Polly Toynbee recently wrote on the relationship between income inequality and the prevalence of obesity (more inequality leads to more obesity, she claims). Naturally this has provoked the usual ignorant rebuttals from various corners of the web. Matthew Turner lists a few of these and points out that, whatever the merits or otherwise of Toynbee's piece -- frankly I have better things to do than read it, or the rebuttals, in any detail -- if you plot the prevalence of obesity against the Gini coefficient of income inequality for a bunch of OECD countries, you do indeed get a (weak) positive correlation.
Now, there are two important things to say about this. One is that the various countries of the OECD have substantially different cultures, and this is the sort of thing which is likely to influence the prevalence of obesity. Another is that different countries have widely differing populations, wheras the only sensible causal argument that could be made here is that people who live in unequal societies are (for some reason) more likely to be obese than those who live in more equal ones. On that basis, we should be looking at the data weighted by the populations of the various countries; but if you do this the results are dominated by the appearance of the US (very unequal, very obese, and very populous) and Japan (not very unequal, not very obese, quite populous).
One way around this is to look at obesity within the United States instead. It's true that there is cultural variation within the United States, but presumably it's less important than among the OECD countries; and a wide distribution of populations between the different states (which are the unit over which population, obesity and income data are most conveniently available), but it's not so skewed as the distribution of population in the OECD. Anyway, we can get somewhere with this:
The best-fit line has a slope of 11.45±11.33 (that's a standard error, not a confidence interval). So this provides very weak evidence for positive correlation (that is, the result is compatible with the two variables being uncorrelated and their being weakly correlated, but not with their being negatively correlated or strongly positively correlated). Any relationship in these data is far-from-striking.

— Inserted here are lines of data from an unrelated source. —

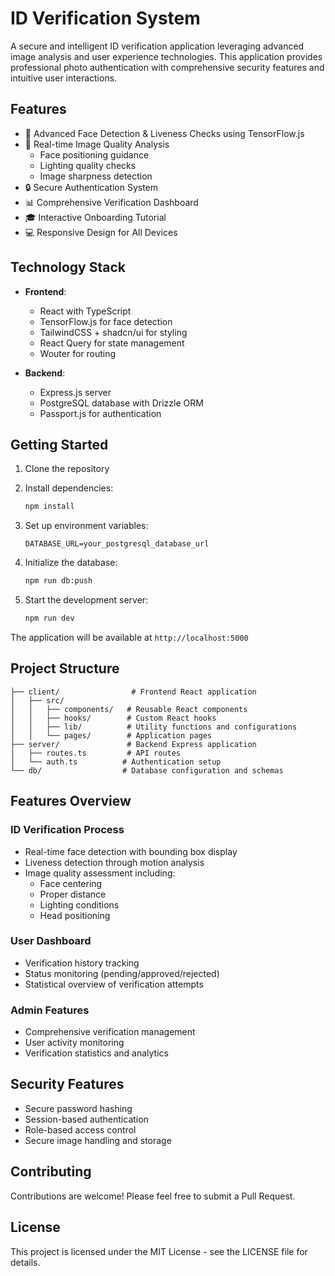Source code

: # ID Verification System

A secure and intelligent ID verification application leveraging advanced image analysis and user experience technologies. This application provides professional photo authentication with comprehensive security features and intuitive user interactions.

## Features

- 📸 Advanced Face Detection & Liveness Checks using TensorFlow.js
- 🎯 Real-time Image Quality Analysis
  - Face positioning guidance
  - Lighting quality checks
  - Image sharpness detection
- 🔒 Secure Authentication System
- 📊 Comprehensive Verification Dashboard
- 🎓 Interactive Onboarding Tutorial
- 💻 Responsive Design for All Devices

## Technology Stack

- **Frontend**:
  - React with TypeScript
  - TensorFlow.js for face detection
  - TailwindCSS + shadcn/ui for styling
  - React Query for state management
  - Wouter for routing

- **Backend**:
  - Express.js server
  - PostgreSQL database with Drizzle ORM
  - Passport.js for authentication

## Getting Started

1. Clone the repository
2. Install dependencies:
   ```bash
   npm install
   ```

3. Set up environment variables:
   ```env
   DATABASE_URL=your_postgresql_database_url
   ```

4. Initialize the database:
   ```bash
   npm run db:push
   ```

5. Start the development server:
   ```bash
   npm run dev
   ```

The application will be available at `http://localhost:5000`

## Project Structure

```
├── client/                # Frontend React application
│   ├── src/
│   │   ├── components/   # Reusable React components
│   │   ├── hooks/        # Custom React hooks
│   │   ├── lib/          # Utility functions and configurations
│   │   └── pages/        # Application pages
├── server/               # Backend Express application
│   ├── routes.ts         # API routes
│   └── auth.ts          # Authentication setup
└── db/                  # Database configuration and schemas
```

## Features Overview

### ID Verification Process
- Real-time face detection with bounding box display
- Liveness detection through motion analysis
- Image quality assessment including:
  - Face centering
  - Proper distance
  - Lighting conditions
  - Head positioning

### User Dashboard
- Verification history tracking
- Status monitoring (pending/approved/rejected)
- Statistical overview of verification attempts

### Admin Features
- Comprehensive verification management
- User activity monitoring
- Verification statistics and analytics

## Security Features

- Secure password hashing
- Session-based authentication
- Role-based access control
- Secure image handling and storage

## Contributing

Contributions are welcome! Please feel free to submit a Pull Request.

## License

This project is licensed under the MIT License - see the LICENSE file for details.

Can we conclude anything useful from this? Not a lot, frankly, beyond that you shouldn't assume that somebody else's statistics are right just because they disagree with Polly Toynbee. I'm suspicious of this sort of thing anyway, because there's no explanation of how income inequality is supposed to make people obese. Toynbee seems to think it's (roughly) something to do with self-esteem, but doesn't really offer any evidence for this. I doubt that anyone's likely to get to the bottom of this one just using summary statistics.
(As an aside, you might be wondering what the Gini coefficient is or why it's a useful measure of income inequality. Wikipedia will tell you that it's defined as the area between the Lorenz curve of a distribution and the Lorenz curve of a uniform distribution, which sounds easy to calculate but not obviously meaningful; and MathWorld will tell you that it's the normalised mean of the absolute difference between each pair of incomes in the distribution, which sounds much more sensible but a pain to compute. These two definitions appear to be completely different, but surprisingly enough they turn out to be the same. Isn't that nice?)